# [YOUR ASSIGNMENT]
Go through the records below and show every line with the string "State".

Stored data:
▼▼▼

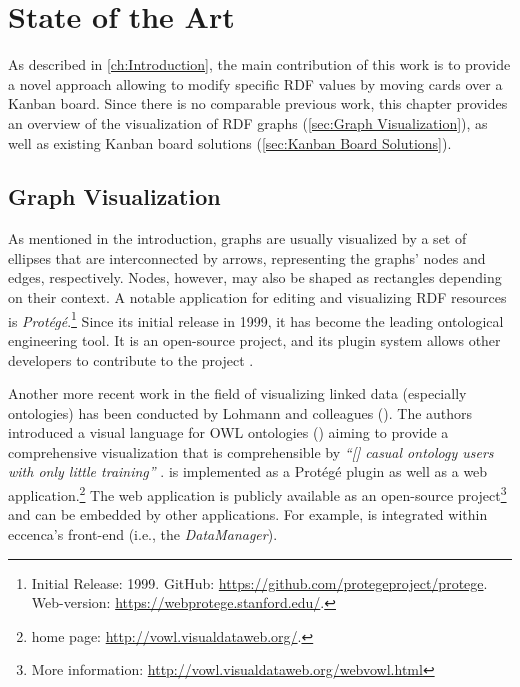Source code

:\chapter{State of the Art}
\label{ch:State of the Art}

As described in \autoref{ch:Introduction}, the main contribution of this work is to provide a novel approach allowing to modify specific \acrshort*{RDF} values by moving cards over a Kanban board. Since there is no comparable previous work, this chapter provides an overview of the visualization of \acrshort*{RDF} graphs (\autoref{sec:Graph Visualization}), as well as existing Kanban board solutions (\autoref{sec:Kanban Board Solutions}).

\section{Graph Visualization}\label{sec:Graph Visualization}

As mentioned in the introduction, graphs are usually visualized by a set of ellipses that are interconnected by arrows, representing the graphs’ nodes and edges, respectively. Nodes, however, may also be shaped as rectangles depending on their context. A notable application for editing and visualizing RDF resources is \textit{Protégé}.\footnote{Initial Release: 1999. GitHub: \url{https://github.com/protegeproject/protege}. Web-version: \url{https://webprotege.stanford.edu/}.} Since its initial release in 1999, it has become the leading ontological engineering tool. It is an open-source project, and its plugin system allows other developers to contribute to the project \parencite[62]{Gasevic2009}.

Another more recent work in the field of visualizing linked data (especially ontologies) has been conducted by Lohmann and colleagues (\citeyear{Lohmann2016}). The authors introduced a visual language for \acrshort*{OWL} ontologies (\textit{}) aiming to provide a comprehensive visualization that is comprehensible by \textit{“[\textellipsis] casual ontology users with only little training”} \parencite[1]{Lohmann2016}.  is implemented as a Protégé plugin as well as a web application.\footnote{ home page: \url{http://vowl.visualdataweb.org/}.} The web application is publicly available as an open-source project\footnote{More information: \url{http://vowl.visualdataweb.org/webvowl.html}} and can be embedded by other applications. For example,  is integrated within eccenca’s front-end (i.e., the \textit{DataManager}).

▲▲▲

# [EXERCISE OUTPUT]
:\chapter{State of the Art}
\label{ch:State of the Art}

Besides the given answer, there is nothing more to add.